## Exercise instructions:
These entries must be printed again exactly as they are.

## Input data:

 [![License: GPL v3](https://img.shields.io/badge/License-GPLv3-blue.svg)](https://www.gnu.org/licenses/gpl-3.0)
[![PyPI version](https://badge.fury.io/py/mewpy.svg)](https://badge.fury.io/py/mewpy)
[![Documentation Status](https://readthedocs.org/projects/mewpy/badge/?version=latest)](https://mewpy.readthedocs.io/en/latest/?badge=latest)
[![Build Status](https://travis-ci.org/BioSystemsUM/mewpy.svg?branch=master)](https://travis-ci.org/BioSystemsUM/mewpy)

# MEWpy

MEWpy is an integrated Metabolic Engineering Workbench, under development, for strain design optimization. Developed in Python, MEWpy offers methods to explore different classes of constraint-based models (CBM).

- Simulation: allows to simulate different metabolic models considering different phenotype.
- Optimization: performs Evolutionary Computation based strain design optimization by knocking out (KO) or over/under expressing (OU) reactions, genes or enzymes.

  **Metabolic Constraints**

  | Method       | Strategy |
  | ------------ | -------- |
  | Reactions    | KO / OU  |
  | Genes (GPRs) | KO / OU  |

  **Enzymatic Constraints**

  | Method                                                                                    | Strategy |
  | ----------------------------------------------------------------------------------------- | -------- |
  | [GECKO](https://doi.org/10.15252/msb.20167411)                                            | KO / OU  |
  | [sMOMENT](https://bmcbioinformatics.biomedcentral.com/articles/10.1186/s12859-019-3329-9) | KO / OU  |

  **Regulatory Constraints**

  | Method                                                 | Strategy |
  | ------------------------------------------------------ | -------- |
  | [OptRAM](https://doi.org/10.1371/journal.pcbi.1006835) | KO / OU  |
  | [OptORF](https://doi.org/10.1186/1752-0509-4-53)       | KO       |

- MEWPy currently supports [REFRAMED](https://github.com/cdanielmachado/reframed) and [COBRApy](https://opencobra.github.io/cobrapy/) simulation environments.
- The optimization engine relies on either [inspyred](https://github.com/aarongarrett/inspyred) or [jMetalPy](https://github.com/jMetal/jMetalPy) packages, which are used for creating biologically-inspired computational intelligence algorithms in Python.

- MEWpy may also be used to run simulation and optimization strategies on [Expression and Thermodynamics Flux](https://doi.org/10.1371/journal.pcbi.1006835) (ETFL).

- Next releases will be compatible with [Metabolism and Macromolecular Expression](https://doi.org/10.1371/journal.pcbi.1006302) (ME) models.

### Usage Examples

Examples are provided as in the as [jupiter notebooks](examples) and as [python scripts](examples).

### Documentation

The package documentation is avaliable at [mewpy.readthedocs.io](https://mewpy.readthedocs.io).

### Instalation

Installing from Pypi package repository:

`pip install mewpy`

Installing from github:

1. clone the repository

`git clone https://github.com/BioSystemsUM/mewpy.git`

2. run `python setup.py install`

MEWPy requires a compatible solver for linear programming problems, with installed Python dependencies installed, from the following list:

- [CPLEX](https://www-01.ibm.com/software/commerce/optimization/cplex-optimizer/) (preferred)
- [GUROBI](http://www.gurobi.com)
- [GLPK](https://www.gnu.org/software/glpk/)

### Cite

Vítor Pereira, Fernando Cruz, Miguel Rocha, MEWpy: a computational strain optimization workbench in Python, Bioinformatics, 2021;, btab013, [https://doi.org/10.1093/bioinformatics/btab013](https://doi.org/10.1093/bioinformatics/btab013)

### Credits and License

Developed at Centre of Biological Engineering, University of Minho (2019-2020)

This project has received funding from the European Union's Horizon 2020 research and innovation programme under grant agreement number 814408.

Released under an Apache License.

## Solution for this exercise:
 [![License: GPL v3](https://img.shields.io/badge/License-GPLv3-blue.svg)](https://www.gnu.org/licenses/gpl-3.0)
[![PyPI version](https://badge.fury.io/py/mewpy.svg)](https://badge.fury.io/py/mewpy)
[![Documentation Status](https://readthedocs.org/projects/mewpy/badge/?version=latest)](https://mewpy.readthedocs.io/en/latest/?badge=latest)
[![Build Status](https://travis-ci.org/BioSystemsUM/mewpy.svg?branch=master)](https://travis-ci.org/BioSystemsUM/mewpy)

# MEWpy

MEWpy is an integrated Metabolic Engineering Workbench, under development, for strain design optimization. Developed in Python, MEWpy offers methods to explore different classes of constraint-based models (CBM).

- Simulation: allows to simulate different metabolic models considering different phenotype.
- Optimization: performs Evolutionary Computation based strain design optimization by knocking out (KO) or over/under expressing (OU) reactions, genes or enzymes.

  **Metabolic Constraints**

  | Method       | Strategy |
  | ------------ | -------- |
  | Reactions    | KO / OU  |
  | Genes (GPRs) | KO / OU  |

  **Enzymatic Constraints**

  | Method                                                                                    | Strategy |
  | ----------------------------------------------------------------------------------------- | -------- |
  | [GECKO](https://doi.org/10.15252/msb.20167411)                                            | KO / OU  |
  | [sMOMENT](https://bmcbioinformatics.biomedcentral.com/articles/10.1186/s12859-019-3329-9) | KO / OU  |

  **Regulatory Constraints**

  | Method                                                 | Strategy |
  | ------------------------------------------------------ | -------- |
  | [OptRAM](https://doi.org/10.1371/journal.pcbi.1006835) | KO / OU  |
  | [OptORF](https://doi.org/10.1186/1752-0509-4-53)       | KO       |

- MEWPy currently supports [REFRAMED](https://github.com/cdanielmachado/reframed) and [COBRApy](https://opencobra.github.io/cobrapy/) simulation environments.
- The optimization engine relies on either [inspyred](https://github.com/aarongarrett/inspyred) or [jMetalPy](https://github.com/jMetal/jMetalPy) packages, which are used for creating biologically-inspired computational intelligence algorithms in Python.

- MEWpy may also be used to run simulation and optimization strategies on [Expression and Thermodynamics Flux](https://doi.org/10.1371/journal.pcbi.1006835) (ETFL).

- Next releases will be compatible with [Metabolism and Macromolecular Expression](https://doi.org/10.1371/journal.pcbi.1006302) (ME) models.

### Usage Examples

Examples are provided as in the as [jupiter notebooks](examples) and as [python scripts](examples).

### Documentation

The package documentation is avaliable at [mewpy.readthedocs.io](https://mewpy.readthedocs.io).

### Instalation

Installing from Pypi package repository:

`pip install mewpy`

Installing from github:

1. clone the repository

`git clone https://github.com/BioSystemsUM/mewpy.git`

2. run `python setup.py install`

MEWPy requires a compatible solver for linear programming problems, with installed Python dependencies installed, from the following list:

- [CPLEX](https://www-01.ibm.com/software/commerce/optimization/cplex-optimizer/) (preferred)
- [GUROBI](http://www.gurobi.com)
- [GLPK](https://www.gnu.org/software/glpk/)

### Cite

Vítor Pereira, Fernando Cruz, Miguel Rocha, MEWpy: a computational strain optimization workbench in Python, Bioinformatics, 2021;, btab013, [https://doi.org/10.1093/bioinformatics/btab013](https://doi.org/10.1093/bioinformatics/btab013)

### Credits and License

Developed at Centre of Biological Engineering, University of Minho (2019-2020)

This project has received funding from the European Union's Horizon 2020 research and innovation programme under grant agreement number 814408.

Released under an Apache License.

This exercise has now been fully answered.